**TASK TO COMPLETE:** Go through the entries and say how many lines contain the string "build". The number is the whole answer.

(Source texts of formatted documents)
☆ ☆ ☆ ☆ ☆ ☆ ☆
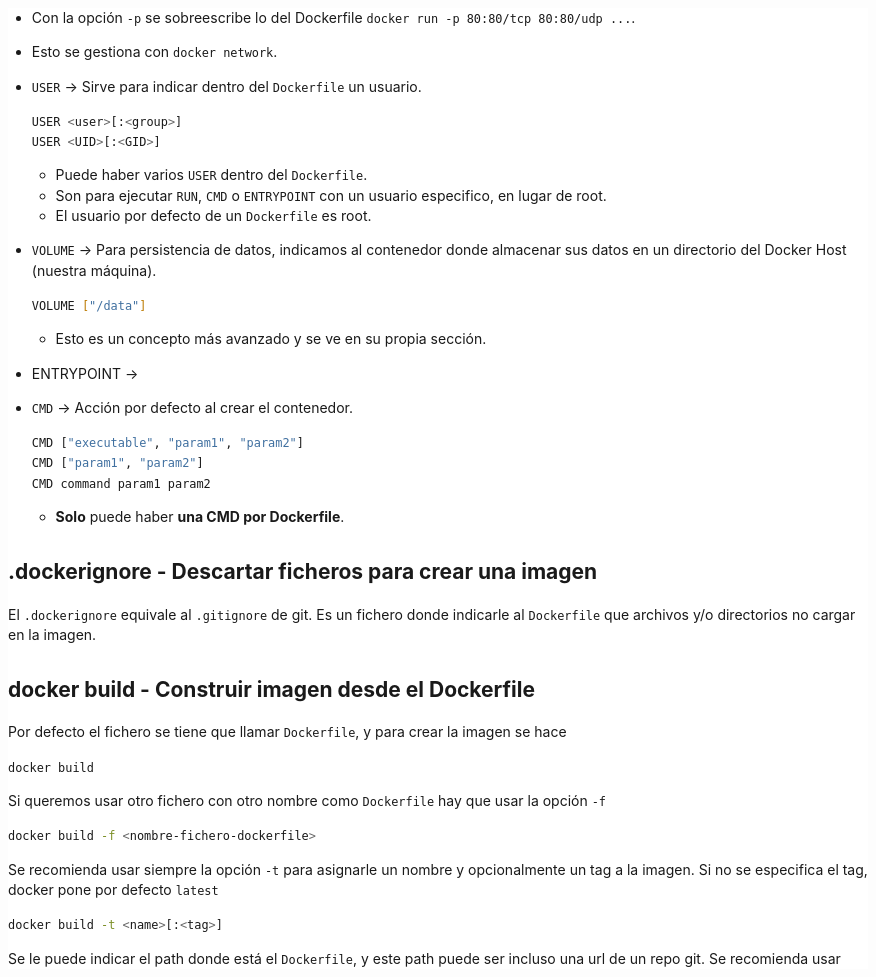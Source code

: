   * Con la opción `-p` se sobreescribe lo del Dockerfile `docker run -p 80:80/tcp 80:80/udp ...`.
  * Esto se gestiona con `docker network`.
* `USER` -> Sirve para indicar dentro del `Dockerfile` un usuario.

  ```bash
  USER <user>[:<group>]
  USER <UID>[:<GID>]
  ```

  * Puede haber varios `USER` dentro del `Dockerfile`.
  * Son para ejecutar `RUN`, `CMD` o `ENTRYPOINT` con un usuario especifico, en lugar de root.
  * El usuario por defecto de un `Dockerfile` es root.
* `VOLUME` -> Para persistencia de datos, indicamos al contenedor donde almacenar sus datos en un directorio del Docker Host (nuestra máquina).

  ```bash
  VOLUME ["/data"]
  ```

  * Esto es un concepto más avanzado y se ve en su propia sección.
* ENTRYPOINT ->
* `CMD` -> Acción por defecto al crear el contenedor.

  ```bash
  CMD ["executable", "param1", "param2"]
  CMD ["param1", "param2"]
  CMD command param1 param2
  ```

  * **Solo** puede haber **una CMD por Dockerfile**.

## .dockerignore - Descartar ficheros para crear una imagen

El `.dockerignore` equivale al `.gitignore` de git. Es un fichero donde indicarle al `Dockerfile` que archivos y/o directorios no cargar en la imagen.

## docker build - Construir imagen desde el Dockerfile

Por defecto el fichero se tiene que llamar `Dockerfile`, y para crear la imagen se hace

```bash
docker build
```

Si queremos usar otro fichero con otro nombre como `Dockerfile` hay que usar la opción `-f`

```bash
docker build -f <nombre-fichero-dockerfile>
```

Se recomienda usar siempre la opción `-t` para asignarle un nombre y opcionalmente un tag a la imagen. Si no se especifica el tag, docker pone por defecto `latest`

```bash
docker build -t <name>[:<tag>]
```

Se le puede indicar el path donde está el `Dockerfile`, y este path puede ser incluso una url de un repo git. Se recomienda usar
☆ ☆ ☆ ☆ ☆ ☆ ☆
**SOLUTION:** 4